Dixit Dheeraj Kumar, Bhagat Amit, Dangi Dharmendra
Department of Computer Applications, MANIT, Bhopal, India.
Soft comput. 2022;26(22):12545-12557. doi: 10.1007/s00500-022-07215-4. Epub 2022 Jun 16.
In recent years, rumours and fake news are spreading widely and very rapidly all over the world. Such circumstances lead to the propagation and production of an inaccurate news article. Also, misinformation and fake news are increased by the user without proper verification. Hence, it is necessary to restrict the spreading of fake information on mass media and to promote confidence all over the world. For this purpose, this paper recognizes the detection of fake news in an effective manner. The proposed methodology in detecting fake news consists of four different phases namely the data pre-processing phase, feature reduction phase, feature extraction phase as well as the classification phase. During data pre-processing, the input data are pre-processed by employing tokenization, stop-words deletion as well as stemming. In the second phase, the features are reduced by employing PPCA to enhance accuracy. Then the extracted feature is provided to the classification phase where LSTM-LF algorithm is utilized to classify the news as fake or real optimally. Furthermore, this paper utilizes four different datasets namely the Buzzfeed dataset, GossipCop dataset, ISOT dataset as well as Politifact dataset for evaluation. The performance evaluation and the comparative analysis are conducted and the analysis reveals that the proposed approach provides better performances when compared to other fake detection-based approaches.

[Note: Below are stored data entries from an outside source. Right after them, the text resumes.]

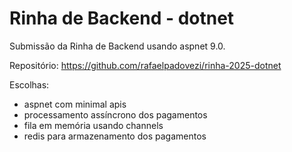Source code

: # Rinha de Backend - dotnet

Submissão da Rinha de Backend usando aspnet 9.0.

Repositório: https://github.com/rafaelpadovezi/rinha-2025-dotnet

Escolhas:
- aspnet com minimal apis
- processamento assíncrono dos pagamentos
- fila em memória usando channels
- redis para armazenamento dos pagamentos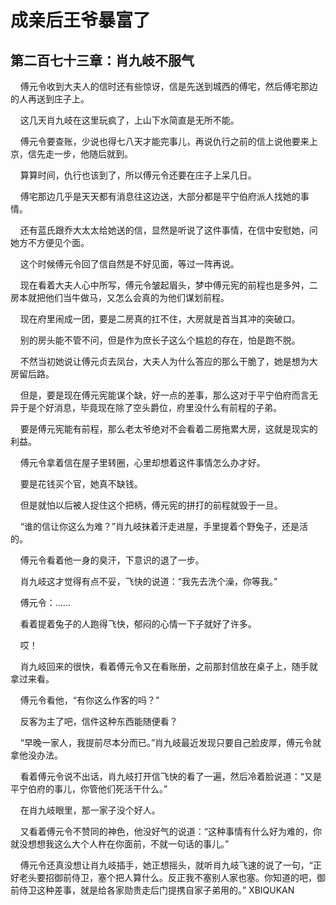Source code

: # 成亲后王爷暴富了 
 ## 第二百七十三章：肖九岐不服气
     傅元令收到大夫人的信时还有些惊讶，信是先送到城西的傅宅，然后傅宅那边的人再送到庄子上。

    这几天肖九岐在这里玩疯了，上山下水简直是无所不能。

    傅元令要查账，少说也得七八天才能完事儿，再说仇行之前的信上说他要来上京，信先走一步，他随后就到。

    算算时间，仇行也该到了，所以傅元令还要在庄子上呆几日。

    傅宅那边几乎是天天都有消息往这边送，大部分都是平宁伯府派人找她的事情。

    还有蓝氏跟乔大太太给她送的信，显然是听说了这件事情，在信中安慰她，问她方不方便见个面。

    这个时候傅元令回了信自然是不好见面，等过一阵再说。

    现在看着大夫人心中所写，傅元令皱起眉头，梦中傅元宪的前程也是多舛，二房本就把他们当牛做马，又怎么会真的为他们谋划前程。

    现在府里闹成一团，要是二房真的扛不住，大房就是首当其冲的突破口。

    别的房头能不管不问，但是作为庶长子这么个尴尬的存在，怕是跑不脱。

    不然当初她说让傅元贞去凤台，大夫人为什么答应的那么干脆了，她是想为大房留后路。

    但是，要是现在傅元宪能谋个缺，好一点的差事，那么这对于平宁伯府而言无异于是个好消息，毕竟现在除了空头爵位，府里没什么有前程的子弟。

    要是傅元宪能有前程，那么老太爷绝对不会看着二房拖累大房，这就是现实的利益。

    傅元令拿着信在屋子里转圈，心里却想着这件事情怎么办才好。

    要是花钱买个官，她真不缺钱。

    但是就怕以后被人捉住这个把柄，傅元宪的拼打的前程就毁于一旦。

    “谁的信让你这么为难？”肖九岐抹着汗走进屋，手里提着个野兔子，还是活的。

    傅元令看着他一身的臭汗，下意识的退了一步。

    肖九岐这才觉得有点不妥，飞快的说道：“我先去洗个澡，你等我。”

    傅元令：……

    看着提着兔子的人跑得飞快，郁闷的心情一下子就好了许多。

    哎！

    肖九岐回来的很快，看着傅元令又在看账册，之前那封信放在桌子上，随手就拿过来看。

    傅元令看他，“有你这么作客的吗？”

    反客为主了吧，信件这种东西能随便看？

    “早晚一家人，我提前尽本分而已。”肖九岐最近发现只要自己脸皮厚，傅元令就拿他没办法。

    看着傅元令说不出话，肖九岐打开信飞快的看了一遍，然后冷着脸说道：“又是平宁伯府的事儿，你管他们死活干什么。”

    在肖九岐眼里，那一家子没个好人。

    又看着傅元令不赞同的神色，他没好气的说道：“这种事情有什么好为难的，你就没想想我这么大个人杵在你面前，不就一句话的事儿。”

    傅元令还真没想让肖九岐插手，她正想摇头，就听肖九岐飞速的说了一句，“正好老头要招御前侍卫，塞个把人算什么。反正我不塞别人家也塞。你知道的吧，御前侍卫这种差事，就是给各家勋贵走后门提携自家子弟用的。” 
XBIQUKAN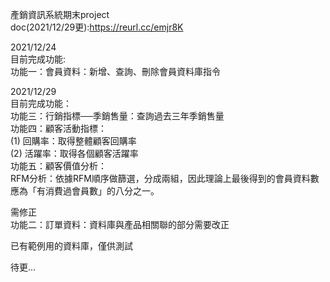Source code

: 產銷資訊系統期末project  
doc(2021/12/29更):https://reurl.cc/emjr8K  
  
2021/12/24  
目前完成功能:  
功能一：會員資料：新增、查詢、刪除會員資料庫指令  
  
2021/12/29  
目前完成功能：  
功能三：行銷指標──季銷售量：查詢過去三年季銷售量  
功能四：顧客活動指標：  
(1) 回購率：取得整體顧客回購率  
(2) 活躍率：取得各個顧客活躍率  
功能五：顧客價值分析：  
RFM分析：依據RFM順序做篩選，分成兩組，因此理論上最後得到的會員資料數應為「有消費過會員數」的八分之一。  
  
需修正  
功能二：訂單資料：資料庫與產品相關聯的部分需要改正  
  
已有範例用的資料庫，僅供測試  
  
待更...  
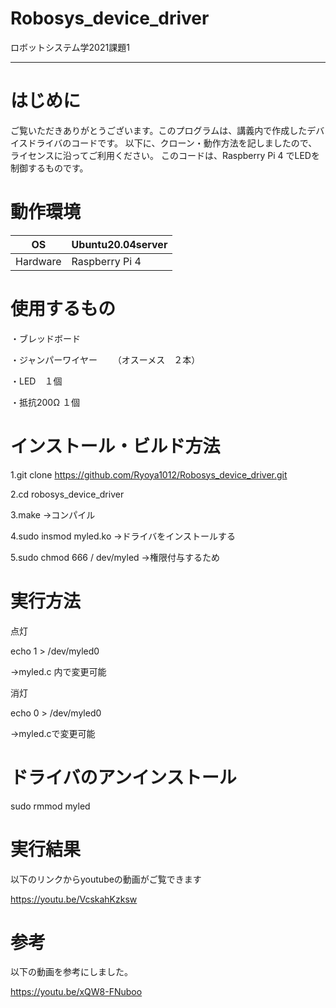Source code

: # Robosys_device_driver

ロボットシステム学2021課題1
______

# はじめに


 ご覧いただきありがとうございます。このプログラムは、講義内で作成したデバイスドライバのコードです。
以下に、クローン・動作方法を記しましたので、ライセンスに沿ってご利用ください。
このコードは、Raspberry Pi 4 でLEDを制御するものです。


# 動作環境


|OS| Ubuntu20.04server |
---|---
|Hardware|Raspberry Pi 4|


# 使用するもの


・ブレッドボード


・ジャンパーワイヤー
　　（オスーメス　２本）


・LED　１個


・抵抗200Ω １個


# インストール・ビルド方法


1.git clone https://github.com/Ryoya1012/Robosys_device_driver.git
 

2.cd robosys_device_driver


3.make
 ->コンパイル

4.sudo insmod myled.ko
 ->ドライバをインストールする

5.sudo chmod 666 / dev/myled
->権限付与するため

# 実行方法


点灯


echo 1 > /dev/myled0


->myled.c 内で変更可能

消灯


echo 0 > /dev/myled0


->myled.cで変更可能

# ドライバのアンインストール


sudo rmmod myled



# 実行結果

以下のリンクからyoutubeの動画がご覧できます


https://youtu.be/VcskahKzksw


# 参考


以下の動画を参考にしました。


https://youtu.be/xQW8-FNuboo
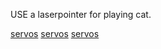 USE a laserpointer for playing cat. 


[servos](https://github.com/hgabor47/laserpointercat/blob/main/images/servos.jpg)
[servos](https://github.com/hgabor47/laserpointercat/blob/main/images/wemos.jpg)
[servos](https://github.com/hgabor47/laserpointercat/blob/main/images/web.png)
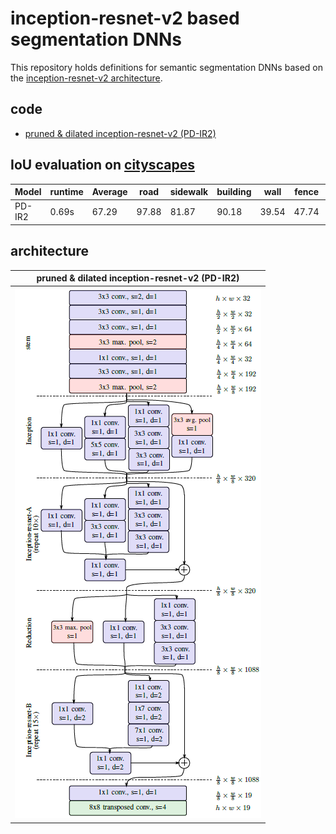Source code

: # inception-resnet-v2 based segmentation DNNs

This repository holds definitions for semantic segmentation DNNs based on the [inception-resnet-v2 architecture](https://research.googleblog.com/2016/08/improving-inception-and-image.html).

## code

* [pruned & dilated inception-resnet-v2 (PD-IR2)](https://github.com/MalteOeljeklaus/incept_resnet2_segmentation/tree/master/PD-IR2)

## IoU evaluation on [cityscapes](https://www.cityscapes-dataset.com/)

| Model | runtime | Average | road | sidewalk | building | wall | fence | pole | trafficlight | trafficsign | vegetation | terrain | sky | person | rider | car | truck | bus | train | motorcycle | bicycle |
| --- | --- | --- | --- | --- | --- | --- | --- | --- | --- | --- | --- | --- | --- | --- | --- | --- | --- | --- | --- | --- | --- |
| PD-IR2 | 0.69s | 67.29 | 97.88 | 81.87 | 90.18 | 39.54 | 47.74 | 54.78 | 58.12 | 69.89 | 91.30 | 70.38 | 94.36 | 76.97 | 51.90 | 92.86 | 40.69 | 54.27 | 55.22 | 45.52 | 65.13 |


## architecture

| pruned & dilated inception-resnet-v2 (PD-IR2) |
| --- |
| ![pruned & dilated inception-resnet-v2 (PD-IR2)](https://github.com/MalteOeljeklaus/incept_resnet2_segmentation/raw/master/doc/PD-IR2.png "pruned & dilated inception-resnet-v2 (PD-IR2)") |
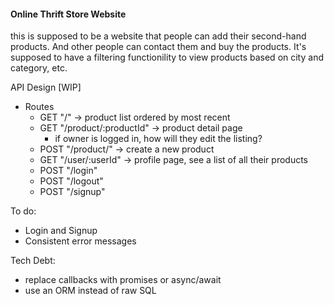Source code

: #### Online Thrift Store Website

this is supposed to be a website that people can add their second-hand products. And other people can contact them and buy the products. It's supposed to have a filtering functionility to view products based on city and category, etc.

API Design [WIP]
- Routes
    - GET "/" -> product list ordered by most recent
    - GET "/product/:productId" -> product detail page
        - if owner is logged in, how will they edit the listing?
    - POST "/product/" -> create a new product
    - GET "/user/:userId" -> profile page, see a list of all their products
    - POST "/login"
    - POST "/logout"
    - POST "/signup"

To do:
- Login and Signup
- Consistent error messages

Tech Debt:
- replace callbacks with promises or async/await
- use an ORM instead of raw SQL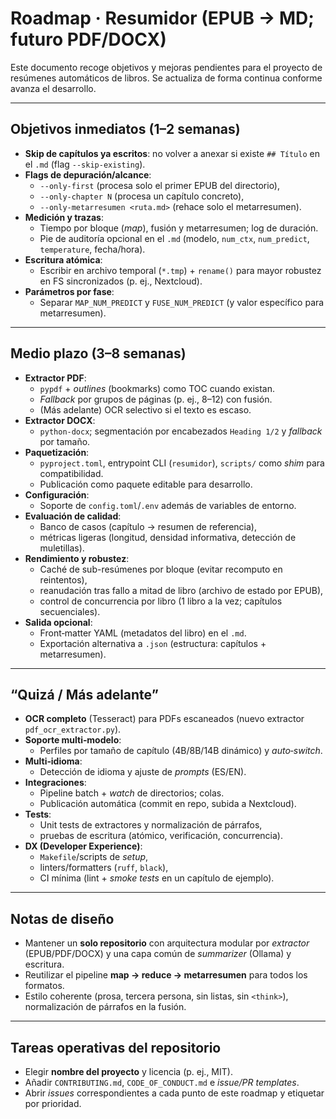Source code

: # Roadmap · Resumidor (EPUB → MD; futuro PDF/DOCX)

Este documento recoge objetivos y mejoras pendientes para el proyecto de resúmenes automáticos de libros. Se actualiza de forma continua conforme avanza el desarrollo.

---

## Objetivos inmediatos (1–2 semanas)

- **Skip de capítulos ya escritos**: no volver a anexar si existe `## Título` en el `.md` (flag `--skip-existing`).
- **Flags de depuración/alcance**:
  - `--only-first` (procesa solo el primer EPUB del directorio),
  - `--only-chapter N` (procesa un capítulo concreto),
  - `--only-metarresumen <ruta.md>` (rehace solo el metarresumen).
- **Medición y trazas**:
  - Tiempo por bloque (_map_), fusión y metarresumen; log de duración.
  - Pie de auditoría opcional en el `.md` (modelo, `num_ctx`, `num_predict`, `temperature`, fecha/hora).
- **Escritura atómica**:
  - Escribir en archivo temporal (`*.tmp`) + `rename()` para mayor robustez en FS sincronizados (p. ej., Nextcloud).
- **Parámetros por fase**:
  - Separar `MAP_NUM_PREDICT` y `FUSE_NUM_PREDICT` (y valor específico para metarresumen).

---

## Medio plazo (3–8 semanas)

- **Extractor PDF**:
  - `pypdf` + _outlines_ (bookmarks) como TOC cuando existan.
  - _Fallback_ por grupos de páginas (p. ej., 8–12) con fusión.
  - (Más adelante) OCR selectivo si el texto es escaso.
- **Extractor DOCX**:
  - `python-docx`; segmentación por encabezados `Heading 1/2` y _fallback_ por tamaño.
- **Paquetización**:
  - `pyproject.toml`, entrypoint CLI (`resumidor`), `scripts/` como _shim_ para compatibilidad.
  - Publicación como paquete editable para desarrollo.
- **Configuración**:
  - Soporte de `config.toml`/`.env` además de variables de entorno.
- **Evaluación de calidad**:
  - Banco de casos (capítulo → resumen de referencia),
  - métricas ligeras (longitud, densidad informativa, detección de muletillas).
- **Rendimiento y robustez**:
  - Caché de sub-resúmenes por bloque (evitar recomputo en reintentos),
  - reanudación tras fallo a mitad de libro (archivo de estado por EPUB),
  - control de concurrencia por libro (1 libro a la vez; capítulos secuenciales).
- **Salida opcional**:
  - Front‑matter YAML (metadatos del libro) en el `.md`.
  - Exportación alternativa a `.json` (estructura: capítulos + metarresumen).

---

## “Quizá / Más adelante”

- **OCR completo** (Tesseract) para PDFs escaneados (nuevo extractor `pdf_ocr_extractor.py`).
- **Soporte multi‑modelo**:
  - Perfiles por tamaño de capítulo (4B/8B/14B dinámico) y _auto‑switch_.
- **Multi‑idioma**:
  - Detección de idioma y ajuste de _prompts_ (ES/EN).
- **Integraciones**:
  - Pipeline batch + _watch_ de directorios; colas.
  - Publicación automática (commit en repo, subida a Nextcloud).
- **Tests**:
  - Unit tests de extractores y normalización de párrafos,
  - pruebas de escritura (atómico, verificación, concurrencia).
- **DX (Developer Experience)**:
  - `Makefile`/scripts de _setup_,
  - linters/formatters (`ruff`, `black`),
  - CI mínima (lint + _smoke tests_ en un capítulo de ejemplo).

---

## Notas de diseño

- Mantener un **solo repositorio** con arquitectura modular por _extractor_ (EPUB/PDF/DOCX) y una capa común de _summarizer_ (Ollama) y escritura.
- Reutilizar el pipeline **map → reduce → metarresumen** para todos los formatos.
- Estilo coherente (prosa, tercera persona, sin listas, sin `<think>`), normalización de párrafos en la fusión.

---

## Tareas operativas del repositorio

- Elegir **nombre del proyecto** y licencia (p. ej., MIT).
- Añadir `CONTRIBUTING.md`, `CODE_OF_CONDUCT.md` e _issue/PR templates_.
- Abrir _issues_ correspondientes a cada punto de este roadmap y etiquetar por prioridad.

近年来,谣言和假新闻在全球范围内广泛且迅速地传播。这种情况导致了不准确新闻文章的传播和产生。此外,未经适当核实,用户传播的错误信息和假新闻也在增加。因此,有必要限制假信息在大众媒体上的传播,并在全球范围内增强信心。为此,本文致力于有效地检测假新闻。所提出的检测假新闻的方法包括四个不同阶段,即数据预处理阶段、特征约简阶段、特征提取阶段以及分类阶段。在数据预处理过程中,通过采用词法分析、停用词删除以及词干提取对输入数据进行预处理。在第二阶段,采用概率主成分分析(PPCA)来减少特征以提高准确性。然后将提取的特征提供给分类阶段,在该阶段利用长短期记忆网络 - 局部特征(LSTM - LF)算法对新闻进行最优分类,判断其为假新闻还是真实新闻。此外,本文利用四个不同的数据集,即Buzzfeed数据集、GossipCop数据集、ISOT数据集以及Politifact数据集进行评估。进行了性能评估和对比分析,分析表明与其他基于假新闻检测的方法相比,所提出的方法具有更好的性能。